ASSIGNED TASK: Copy out, from the entries below, each line holding the string "result".

DATA SUPPLIED:
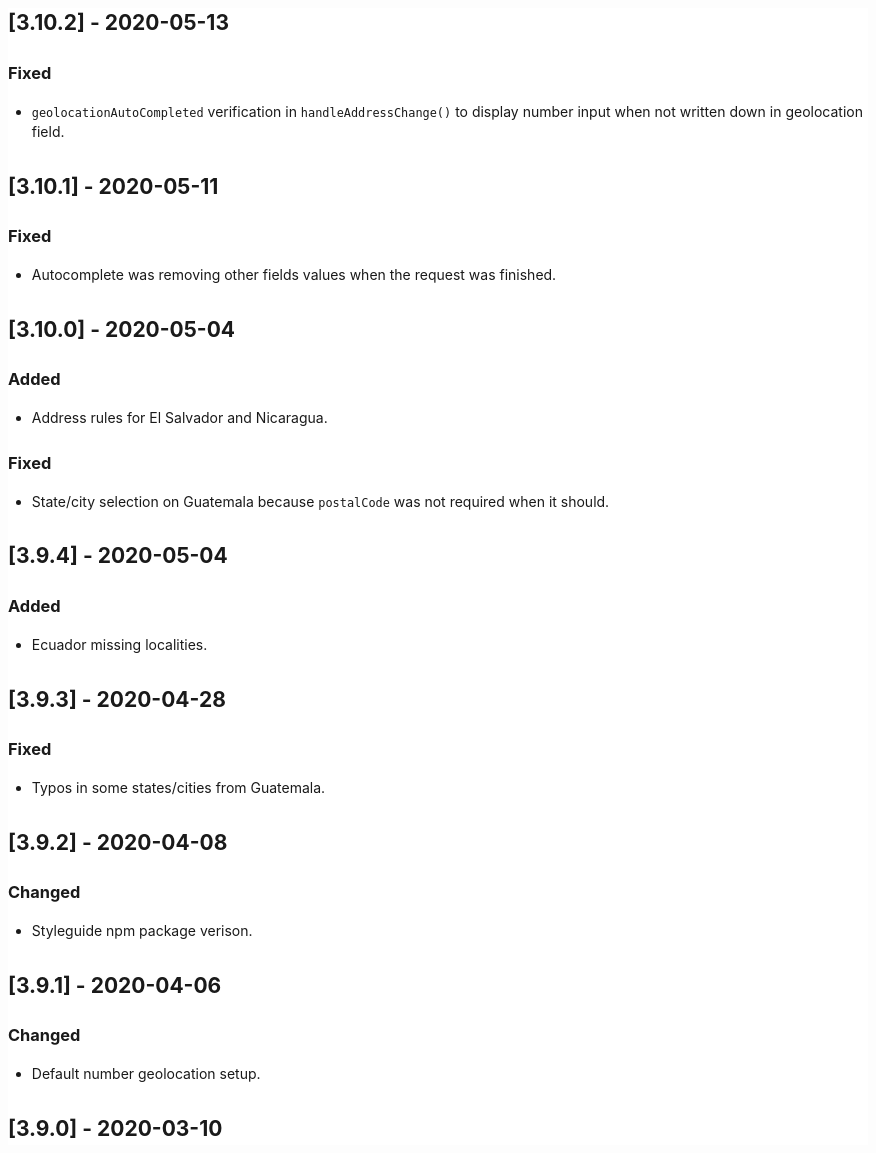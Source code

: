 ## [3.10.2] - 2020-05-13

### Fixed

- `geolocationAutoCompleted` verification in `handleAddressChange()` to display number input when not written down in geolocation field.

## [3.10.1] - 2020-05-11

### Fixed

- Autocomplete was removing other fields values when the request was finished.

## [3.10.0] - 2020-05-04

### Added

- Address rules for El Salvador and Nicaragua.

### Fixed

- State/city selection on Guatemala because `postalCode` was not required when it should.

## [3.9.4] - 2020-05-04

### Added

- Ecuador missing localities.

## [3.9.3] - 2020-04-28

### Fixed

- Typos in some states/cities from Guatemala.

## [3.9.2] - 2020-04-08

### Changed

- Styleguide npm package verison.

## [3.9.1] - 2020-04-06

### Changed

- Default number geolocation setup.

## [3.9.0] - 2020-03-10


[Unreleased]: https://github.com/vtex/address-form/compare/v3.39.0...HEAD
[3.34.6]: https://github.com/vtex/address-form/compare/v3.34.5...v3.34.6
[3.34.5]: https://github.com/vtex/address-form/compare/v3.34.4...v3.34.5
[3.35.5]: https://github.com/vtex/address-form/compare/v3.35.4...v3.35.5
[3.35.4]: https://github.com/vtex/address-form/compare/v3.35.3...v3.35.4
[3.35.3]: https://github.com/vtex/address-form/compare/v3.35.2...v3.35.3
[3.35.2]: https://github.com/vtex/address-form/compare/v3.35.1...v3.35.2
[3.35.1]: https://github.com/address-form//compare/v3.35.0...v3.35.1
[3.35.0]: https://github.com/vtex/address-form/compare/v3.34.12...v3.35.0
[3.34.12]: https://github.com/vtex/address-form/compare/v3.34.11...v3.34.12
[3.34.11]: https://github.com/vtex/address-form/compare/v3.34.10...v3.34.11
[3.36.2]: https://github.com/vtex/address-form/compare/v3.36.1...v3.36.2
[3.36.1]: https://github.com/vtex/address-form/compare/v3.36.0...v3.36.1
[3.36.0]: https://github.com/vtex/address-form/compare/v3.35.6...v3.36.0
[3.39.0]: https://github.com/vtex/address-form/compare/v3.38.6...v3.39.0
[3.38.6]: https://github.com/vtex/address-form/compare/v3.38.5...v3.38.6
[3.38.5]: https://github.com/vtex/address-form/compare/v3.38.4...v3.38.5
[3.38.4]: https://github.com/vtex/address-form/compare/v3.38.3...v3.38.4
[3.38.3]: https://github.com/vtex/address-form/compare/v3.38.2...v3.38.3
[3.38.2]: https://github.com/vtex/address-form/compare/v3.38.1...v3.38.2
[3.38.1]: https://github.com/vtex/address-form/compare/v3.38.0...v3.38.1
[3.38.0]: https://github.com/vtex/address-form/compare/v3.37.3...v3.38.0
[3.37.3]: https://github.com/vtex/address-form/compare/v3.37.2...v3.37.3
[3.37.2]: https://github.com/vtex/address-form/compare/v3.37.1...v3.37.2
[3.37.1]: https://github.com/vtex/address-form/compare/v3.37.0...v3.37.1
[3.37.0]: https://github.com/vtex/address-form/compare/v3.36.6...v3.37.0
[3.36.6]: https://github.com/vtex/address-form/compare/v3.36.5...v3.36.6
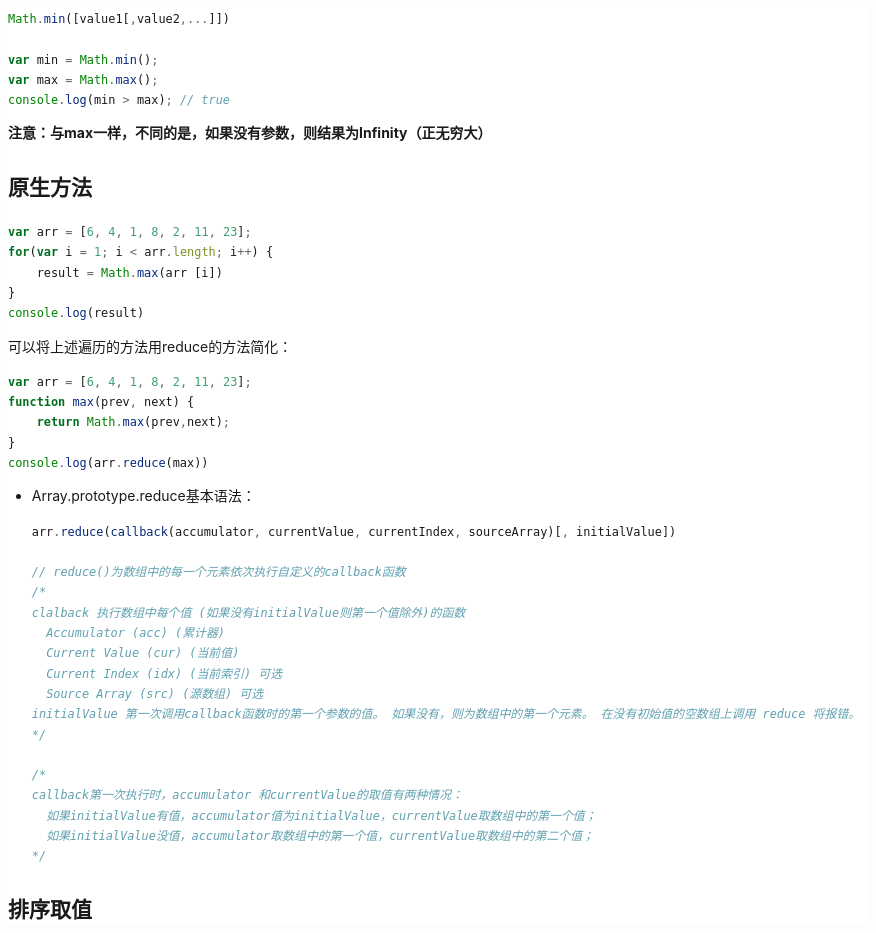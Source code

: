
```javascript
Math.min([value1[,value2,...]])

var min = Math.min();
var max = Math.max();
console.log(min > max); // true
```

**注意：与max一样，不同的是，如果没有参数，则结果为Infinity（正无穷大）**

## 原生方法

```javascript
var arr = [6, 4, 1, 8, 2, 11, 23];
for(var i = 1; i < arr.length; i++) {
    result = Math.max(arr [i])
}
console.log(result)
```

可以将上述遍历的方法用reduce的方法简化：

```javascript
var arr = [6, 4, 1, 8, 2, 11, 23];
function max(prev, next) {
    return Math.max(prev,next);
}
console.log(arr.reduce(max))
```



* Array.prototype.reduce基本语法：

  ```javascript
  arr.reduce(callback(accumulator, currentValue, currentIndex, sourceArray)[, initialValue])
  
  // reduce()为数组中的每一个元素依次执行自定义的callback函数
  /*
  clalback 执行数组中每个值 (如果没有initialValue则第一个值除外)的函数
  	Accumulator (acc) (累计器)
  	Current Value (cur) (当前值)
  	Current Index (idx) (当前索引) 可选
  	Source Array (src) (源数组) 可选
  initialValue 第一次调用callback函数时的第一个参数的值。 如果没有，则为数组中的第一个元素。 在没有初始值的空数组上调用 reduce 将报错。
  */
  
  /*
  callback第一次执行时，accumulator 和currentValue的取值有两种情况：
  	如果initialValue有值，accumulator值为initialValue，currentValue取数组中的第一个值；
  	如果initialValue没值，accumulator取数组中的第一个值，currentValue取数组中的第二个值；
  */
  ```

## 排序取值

ANSWER TO THE EXERCISE:
    result = Math.max(arr [i])
console.log(result)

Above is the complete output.